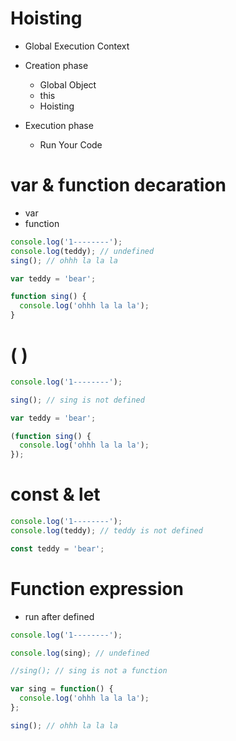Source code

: # Hoisting

- Global Execution Context

- Creation phase

  - Global Object
  - this
  - Hoisting

- Execution phase
  - Run Your Code

# var & function decaration

- var
- function

```js
console.log('1--------');
console.log(teddy); // undefined
sing(); // ohhh la la la

var teddy = 'bear';

function sing() {
  console.log('ohhh la la la');
}
```

# ( )

```js
console.log('1--------');

sing(); // sing is not defined

var teddy = 'bear';

(function sing() {
  console.log('ohhh la la la');
});
```

# const & let

```js
console.log('1--------');
console.log(teddy); // teddy is not defined

const teddy = 'bear';
```

# Function expression

- run after defined

```js
console.log('1--------');

console.log(sing); // undefined

//sing(); // sing is not a function

var sing = function() {
  console.log('ohhh la la la');
};

sing(); // ohhh la la la
```
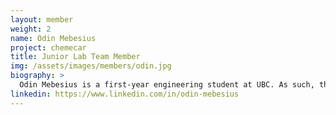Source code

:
 ```yaml
---
layout: member
weight: 2
name: Odin Mebesius
project: chemecar
title: Junior Lab Team Member
img: /assets/images/members/odin.jpg
biography: >
  Odin Mebesius is a first-year engineering student at UBC. As such, this is his first year in UBC Envision where he is part of the lab sub-team for the Junior Chem-E-Car team.
linkedin: https://www.linkedin.com/in/odin-mebesius 
---
```

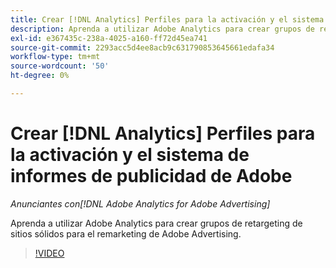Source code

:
 ```yaml
---
title: Crear [!DNL Analytics] Perfiles para la activación y el sistema de informes de publicidad de Adobe
description: Aprenda a utilizar Adobe Analytics para crear grupos de retargeting de sitios sólidos para el remarketing de Adobe Advertising.
exl-id: e367435c-238a-4025-a160-ff72d45ea741
source-git-commit: 2293acc5d4ee8acb9c631790853645661edafa34
workflow-type: tm+mt
source-wordcount: '50'
ht-degree: 0%

---
```


# Crear [!DNL Analytics] Perfiles para la activación y el sistema de informes de publicidad de Adobe

*Anunciantes con[!DNL Adobe Analytics for Adobe Advertising]*

Aprenda a utilizar Adobe Analytics para crear grupos de retargeting de sitios sólidos para el remarketing de Adobe Advertising.

>[!VIDEO](https://video.tv.adobe.com/v/33503)
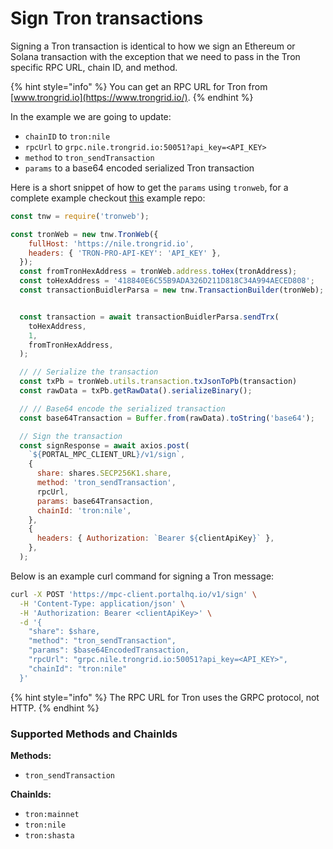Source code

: # Sign Tron transactions

Signing a Tron transaction is identical to how we sign an Ethereum or Solana transaction with the exception that we need to pass in the Tron specific RPC URL, chain ID, and method.&#x20;

{% hint style="info" %}
You can get an RPC URL for Tron from [www.trongrid.io](https://www.trongrid.io/).
{% endhint %}

In the example we are going to update:

* `chainID` to `tron:nile`
* `rpcUrl` to `grpc.nile.trongrid.io:50051?api_key=<API_KEY>`
* `method` to `tron_sendTransaction`
* `params` to a base64 encoded serialized Tron transaction

Here is a short snippet of how to get the `params` using `tronweb`, for a complete example checkout [this](https://github.com/portal-hq/Enclave-MPC-API-Examples/blob/main/Javascript/tron-sign.js) example repo:

```javascript
const tnw = require('tronweb');

const tronWeb = new tnw.TronWeb({
    fullHost: 'https://nile.trongrid.io',
    headers: { 'TRON-PRO-API-KEY': 'API_KEY' },
  });
  const fromTronHexAddress = tronWeb.address.toHex(tronAddress);
  const toHexAddress = '418840E6C55B9ADA326D211D818C34A994AECED808';
  const transactionBuidlerParsa = new tnw.TransactionBuilder(tronWeb);


  const transaction = await transactionBuidlerParsa.sendTrx(
    toHexAddress,
    1,
    fromTronHexAddress,
  );

  // // Serialize the transaction
  const txPb = tronWeb.utils.transaction.txJsonToPb(transaction)
  const rawData = txPb.getRawData().serializeBinary();

  // // Base64 encode the serialized transaction
  const base64Transaction = Buffer.from(rawData).toString('base64');

  // Sign the transaction
  const signResponse = await axios.post(
    `${PORTAL_MPC_CLIENT_URL}/v1/sign`,
    {
      share: shares.SECP256K1.share,
      method: 'tron_sendTransaction',
      rpcUrl,
      params: base64Transaction,
      chainId: 'tron:nile',
    },
    {
      headers: { Authorization: `Bearer ${clientApiKey}` },
    },
  );
```

Below is an example curl command for signing a Tron message:

```bash
curl -X POST 'https://mpc-client.portalhq.io/v1/sign' \
  -H 'Content-Type: application/json' \
  -H 'Authorization: Bearer <clientApiKey>' \
  -d '{
    "share": $share,
    "method": "tron_sendTransaction",
    "params": $base64EncodedTransaction,
    "rpcUrl": "grpc.nile.trongrid.io:50051?api_key=<API_KEY>",
    "chainId": "tron:nile"
  }'
```

{% hint style="info" %}
The RPC URL for Tron uses the GRPC protocol, not HTTP.
{% endhint %}

### Supported Methods and ChainIds

**Methods:**

* `tron_sendTransaction`

**ChainIds:**

* `tron:mainnet`
* `tron:nile`
* `tron:shasta`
----------------------------------------
### What is needed:
Print out all the material word for word but exclude any images.

### Result for this task:
Source code

: # Hoisting

- Global Execution Context

- Creation phase

  - Global Object
  - this
  - Hoisting

- Execution phase
  - Run Your Code

# var & function decaration

- var
- function

```js
console.log('1--------');
console.log(teddy); // undefined
sing(); // ohhh la la la

var teddy = 'bear';

function sing() {
  console.log('ohhh la la la');
}
```

# ( )

```js
console.log('1--------');

sing(); // sing is not defined

var teddy = 'bear';

(function sing() {
  console.log('ohhh la la la');
});
```

# const & let

```js
console.log('1--------');
console.log(teddy); // teddy is not defined

const teddy = 'bear';
```

# Function expression

- run after defined

```js
console.log('1--------');

console.log(sing); // undefined

//sing(); // sing is not a function

var sing = function() {
  console.log('ohhh la la la');
};

sing(); // ohhh la la la
```
Source code

:
 ```yaml
---
layout: member
weight: 2
name: Odin Mebesius
project: chemecar
title: Junior Lab Team Member
img: /assets/images/members/odin.jpg
biography: >
  Odin Mebesius is a first-year engineering student at UBC. As such, this is his first year in UBC Envision where he is part of the lab sub-team for the Junior Chem-E-Car team.
linkedin: https://www.linkedin.com/in/odin-mebesius 
---
```

Source code

:
 ```yaml
---
title: Crear [!DNL Analytics] Perfiles para la activación y el sistema de informes de publicidad de Adobe
description: Aprenda a utilizar Adobe Analytics para crear grupos de retargeting de sitios sólidos para el remarketing de Adobe Advertising.
exl-id: e367435c-238a-4025-a160-ff72d45ea741
source-git-commit: 2293acc5d4ee8acb9c631790853645661edafa34
workflow-type: tm+mt
source-wordcount: '50'
ht-degree: 0%

---
```


# Crear [!DNL Analytics] Perfiles para la activación y el sistema de informes de publicidad de Adobe

*Anunciantes con[!DNL Adobe Analytics for Adobe Advertising]*

Aprenda a utilizar Adobe Analytics para crear grupos de retargeting de sitios sólidos para el remarketing de Adobe Advertising.

>[!VIDEO](https://video.tv.adobe.com/v/33503)
Source code

: # Sign Tron transactions

Signing a Tron transaction is identical to how we sign an Ethereum or Solana transaction with the exception that we need to pass in the Tron specific RPC URL, chain ID, and method.&#x20;

{% hint style="info" %}
You can get an RPC URL for Tron from [www.trongrid.io](https://www.trongrid.io/).
{% endhint %}

In the example we are going to update:

* `chainID` to `tron:nile`
* `rpcUrl` to `grpc.nile.trongrid.io:50051?api_key=<API_KEY>`
* `method` to `tron_sendTransaction`
* `params` to a base64 encoded serialized Tron transaction

Here is a short snippet of how to get the `params` using `tronweb`, for a complete example checkout [this](https://github.com/portal-hq/Enclave-MPC-API-Examples/blob/main/Javascript/tron-sign.js) example repo:

```javascript
const tnw = require('tronweb');

const tronWeb = new tnw.TronWeb({
    fullHost: 'https://nile.trongrid.io',
    headers: { 'TRON-PRO-API-KEY': 'API_KEY' },
  });
  const fromTronHexAddress = tronWeb.address.toHex(tronAddress);
  const toHexAddress = '418840E6C55B9ADA326D211D818C34A994AECED808';
  const transactionBuidlerParsa = new tnw.TransactionBuilder(tronWeb);


  const transaction = await transactionBuidlerParsa.sendTrx(
    toHexAddress,
    1,
    fromTronHexAddress,
  );

  // // Serialize the transaction
  const txPb = tronWeb.utils.transaction.txJsonToPb(transaction)
  const rawData = txPb.getRawData().serializeBinary();

  // // Base64 encode the serialized transaction
  const base64Transaction = Buffer.from(rawData).toString('base64');

  // Sign the transaction
  const signResponse = await axios.post(
    `${PORTAL_MPC_CLIENT_URL}/v1/sign`,
    {
      share: shares.SECP256K1.share,
      method: 'tron_sendTransaction',
      rpcUrl,
      params: base64Transaction,
      chainId: 'tron:nile',
    },
    {
      headers: { Authorization: `Bearer ${clientApiKey}` },
    },
  );
```

Below is an example curl command for signing a Tron message:

```bash
curl -X POST 'https://mpc-client.portalhq.io/v1/sign' \
  -H 'Content-Type: application/json' \
  -H 'Authorization: Bearer <clientApiKey>' \
  -d '{
    "share": $share,
    "method": "tron_sendTransaction",
    "params": $base64EncodedTransaction,
    "rpcUrl": "grpc.nile.trongrid.io:50051?api_key=<API_KEY>",
    "chainId": "tron:nile"
  }'
```

{% hint style="info" %}
The RPC URL for Tron uses the GRPC protocol, not HTTP.
{% endhint %}

### Supported Methods and ChainIds

**Methods:**

* `tron_sendTransaction`

**ChainIds:**

* `tron:mainnet`
* `tron:nile`
* `tron:shasta`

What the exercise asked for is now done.